Task objective> Please count the lines in the listing below where the word "locale" appears. Give the number only.

________

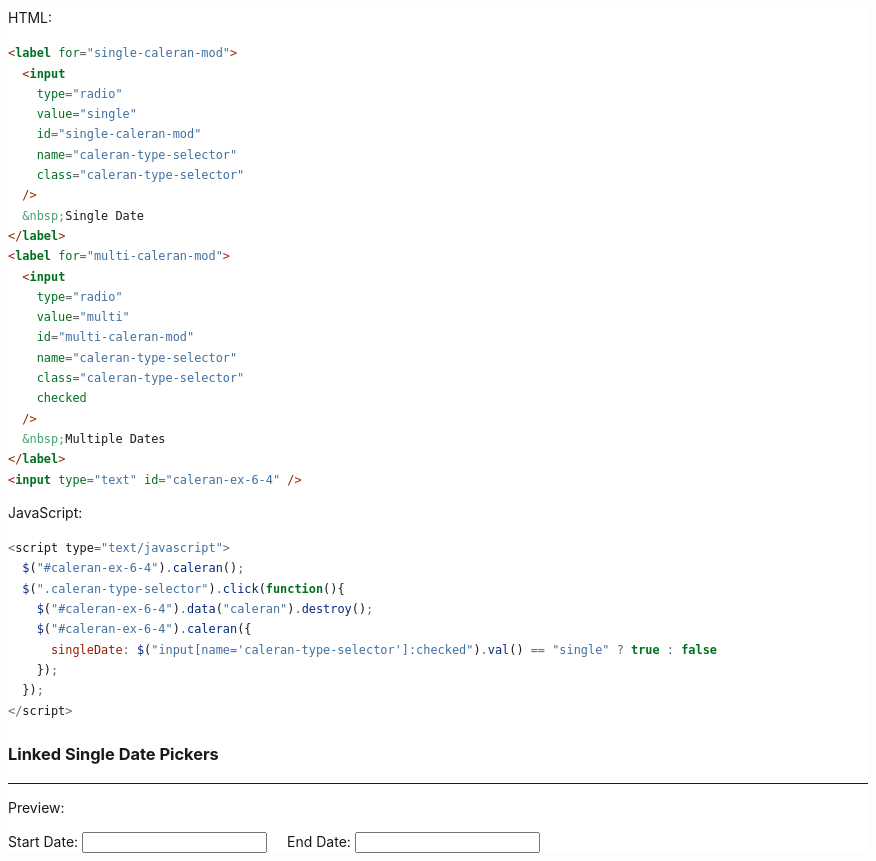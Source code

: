 HTML:

```html
<label for="single-caleran-mod">
  <input
    type="radio"
    value="single"
    id="single-caleran-mod"
    name="caleran-type-selector"
    class="caleran-type-selector"
  />
  &nbsp;Single Date
</label>
<label for="multi-caleran-mod">
  <input
    type="radio"
    value="multi"
    id="multi-caleran-mod"
    name="caleran-type-selector"
    class="caleran-type-selector"
    checked
  />
  &nbsp;Multiple Dates
</label>
<input type="text" id="caleran-ex-6-4" />
```

JavaScript:

```javascript
<script type="text/javascript">
  $("#caleran-ex-6-4").caleran();
  $(".caleran-type-selector").click(function(){
    $("#caleran-ex-6-4").data("caleran").destroy();
    $("#caleran-ex-6-4").caleran({
      singleDate: $("input[name='caleran-type-selector']:checked").val() == "single" ? true : false
    });
  });
</script>
```

### Linked Single Date Pickers

---

Preview:

<div class="well well-sm" style="overflow: auto;"><div style='display: flex;'><div>Start Date: <input type="text" id="caleran-ex-6-5-start" /></div><div style='margin-left:20px;'>End Date:  <input type="text" id="caleran-ex-6-5-end" /></div></div>
</div>
<script type="text/javascript">
  var startDate, endDate, startInstance, endInstance;
  var fillInputs = function () {
      startInstance.$elem.val(startDate ? startDate.locale(startInstance.config.format).format(startInstance.config.format) : "");
      endInstance.$elem.val(endDate ? endDate.locale(endInstance.config.format).format(endInstance.config.format) : "");
  };
  $("#caleran-ex-6-5-start").caleran({
      startEmpty: $("#caleran-ex-6-5-start").val() === "",
      startDate: $("#caleran-ex-6-5-start").val(),
      endDate: $("#caleran-ex-6-5-end").val(),
      enableKeyboard: false,
      oninit: function (instance) {
          startInstance = instance;
          if (!instance.config.startEmpty && instance.config.startDate) {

________

Solution for this exercise> 2